*REQUIRED WORK*: Gather every line from the entries below that includes "false".

[Dataset entries]
....................
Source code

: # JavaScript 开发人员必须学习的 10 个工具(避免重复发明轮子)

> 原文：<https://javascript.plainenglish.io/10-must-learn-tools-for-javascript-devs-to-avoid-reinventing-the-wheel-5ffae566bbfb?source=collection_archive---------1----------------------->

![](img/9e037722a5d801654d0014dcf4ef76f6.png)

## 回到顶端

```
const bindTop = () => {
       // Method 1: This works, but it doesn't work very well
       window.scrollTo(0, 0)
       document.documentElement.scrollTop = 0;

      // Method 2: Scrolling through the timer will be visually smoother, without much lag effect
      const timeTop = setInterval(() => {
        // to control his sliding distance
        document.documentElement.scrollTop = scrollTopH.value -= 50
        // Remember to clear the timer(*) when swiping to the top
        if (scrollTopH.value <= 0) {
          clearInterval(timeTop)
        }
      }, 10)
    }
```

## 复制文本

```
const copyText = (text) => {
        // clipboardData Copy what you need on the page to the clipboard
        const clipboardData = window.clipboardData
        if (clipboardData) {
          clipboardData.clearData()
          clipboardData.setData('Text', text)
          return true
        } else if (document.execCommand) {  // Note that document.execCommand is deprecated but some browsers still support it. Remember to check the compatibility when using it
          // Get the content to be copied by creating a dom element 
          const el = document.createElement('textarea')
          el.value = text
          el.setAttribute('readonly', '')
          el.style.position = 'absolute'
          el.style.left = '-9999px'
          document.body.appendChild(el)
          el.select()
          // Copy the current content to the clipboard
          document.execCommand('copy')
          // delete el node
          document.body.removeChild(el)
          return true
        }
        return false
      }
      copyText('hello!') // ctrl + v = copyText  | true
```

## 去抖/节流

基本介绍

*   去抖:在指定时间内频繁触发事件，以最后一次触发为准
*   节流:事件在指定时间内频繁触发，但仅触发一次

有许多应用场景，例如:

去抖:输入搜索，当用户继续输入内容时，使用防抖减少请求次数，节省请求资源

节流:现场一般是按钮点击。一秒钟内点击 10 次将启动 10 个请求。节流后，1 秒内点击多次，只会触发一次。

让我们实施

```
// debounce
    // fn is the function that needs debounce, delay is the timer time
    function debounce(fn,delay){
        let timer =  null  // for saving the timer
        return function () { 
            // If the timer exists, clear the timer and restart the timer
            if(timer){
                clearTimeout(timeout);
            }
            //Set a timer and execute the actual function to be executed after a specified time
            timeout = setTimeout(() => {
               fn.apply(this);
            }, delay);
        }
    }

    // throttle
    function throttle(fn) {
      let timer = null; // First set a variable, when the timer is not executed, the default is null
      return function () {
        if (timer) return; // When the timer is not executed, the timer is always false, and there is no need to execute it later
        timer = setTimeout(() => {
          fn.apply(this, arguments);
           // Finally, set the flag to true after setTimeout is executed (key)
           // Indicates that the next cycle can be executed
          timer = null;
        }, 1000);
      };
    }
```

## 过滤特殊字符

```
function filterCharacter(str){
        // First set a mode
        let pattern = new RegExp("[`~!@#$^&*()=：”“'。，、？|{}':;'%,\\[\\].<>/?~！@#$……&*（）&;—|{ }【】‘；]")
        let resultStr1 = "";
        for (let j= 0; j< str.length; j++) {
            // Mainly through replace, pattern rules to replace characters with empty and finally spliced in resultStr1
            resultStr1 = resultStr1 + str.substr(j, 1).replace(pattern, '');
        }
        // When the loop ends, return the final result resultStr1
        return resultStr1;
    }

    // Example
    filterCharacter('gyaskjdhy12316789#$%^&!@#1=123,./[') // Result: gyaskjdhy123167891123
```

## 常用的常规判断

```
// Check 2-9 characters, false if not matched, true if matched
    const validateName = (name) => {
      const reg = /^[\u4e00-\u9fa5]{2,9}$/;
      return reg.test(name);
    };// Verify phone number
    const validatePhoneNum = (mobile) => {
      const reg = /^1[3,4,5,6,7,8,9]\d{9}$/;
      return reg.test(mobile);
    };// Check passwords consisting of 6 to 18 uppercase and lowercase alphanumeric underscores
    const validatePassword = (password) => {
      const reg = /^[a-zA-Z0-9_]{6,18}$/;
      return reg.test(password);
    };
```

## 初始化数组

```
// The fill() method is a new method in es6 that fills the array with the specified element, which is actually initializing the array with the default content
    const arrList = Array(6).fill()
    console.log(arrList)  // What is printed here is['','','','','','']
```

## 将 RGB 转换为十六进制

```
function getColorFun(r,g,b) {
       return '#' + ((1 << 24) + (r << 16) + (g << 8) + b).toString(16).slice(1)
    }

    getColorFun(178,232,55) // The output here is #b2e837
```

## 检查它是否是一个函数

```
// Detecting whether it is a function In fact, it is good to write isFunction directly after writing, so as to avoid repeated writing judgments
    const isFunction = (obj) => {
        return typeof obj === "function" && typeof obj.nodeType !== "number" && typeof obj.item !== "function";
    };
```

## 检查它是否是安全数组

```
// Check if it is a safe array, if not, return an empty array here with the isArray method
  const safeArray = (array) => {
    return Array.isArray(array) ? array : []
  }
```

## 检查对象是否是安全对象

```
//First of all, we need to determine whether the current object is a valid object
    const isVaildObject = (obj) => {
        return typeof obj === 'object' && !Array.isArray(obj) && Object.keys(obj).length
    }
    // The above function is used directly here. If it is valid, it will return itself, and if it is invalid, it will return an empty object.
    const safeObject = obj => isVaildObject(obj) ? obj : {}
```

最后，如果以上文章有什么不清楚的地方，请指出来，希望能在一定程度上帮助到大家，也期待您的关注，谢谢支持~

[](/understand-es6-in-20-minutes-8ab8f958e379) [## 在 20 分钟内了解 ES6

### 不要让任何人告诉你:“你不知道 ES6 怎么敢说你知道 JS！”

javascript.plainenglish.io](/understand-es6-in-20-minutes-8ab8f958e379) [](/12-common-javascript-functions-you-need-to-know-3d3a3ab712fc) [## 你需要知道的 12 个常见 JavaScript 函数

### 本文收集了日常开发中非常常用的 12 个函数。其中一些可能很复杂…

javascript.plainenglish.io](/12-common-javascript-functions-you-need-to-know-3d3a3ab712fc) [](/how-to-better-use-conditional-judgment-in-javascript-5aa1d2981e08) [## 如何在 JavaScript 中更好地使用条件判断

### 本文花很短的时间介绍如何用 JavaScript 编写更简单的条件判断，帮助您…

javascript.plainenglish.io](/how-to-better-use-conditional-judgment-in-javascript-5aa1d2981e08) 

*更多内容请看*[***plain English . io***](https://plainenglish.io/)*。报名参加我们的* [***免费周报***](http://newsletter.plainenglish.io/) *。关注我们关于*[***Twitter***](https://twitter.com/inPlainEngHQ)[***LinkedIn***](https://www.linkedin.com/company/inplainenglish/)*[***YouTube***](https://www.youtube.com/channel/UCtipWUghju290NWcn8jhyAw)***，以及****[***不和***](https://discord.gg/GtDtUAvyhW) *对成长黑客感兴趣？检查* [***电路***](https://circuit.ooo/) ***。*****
....................
*ANSWER SPACE*:
        return false
        if (timer) return; // When the timer is not executed, the timer is always false, and there is no need to execute it later
// Check 2-9 characters, false if not matched, true if matched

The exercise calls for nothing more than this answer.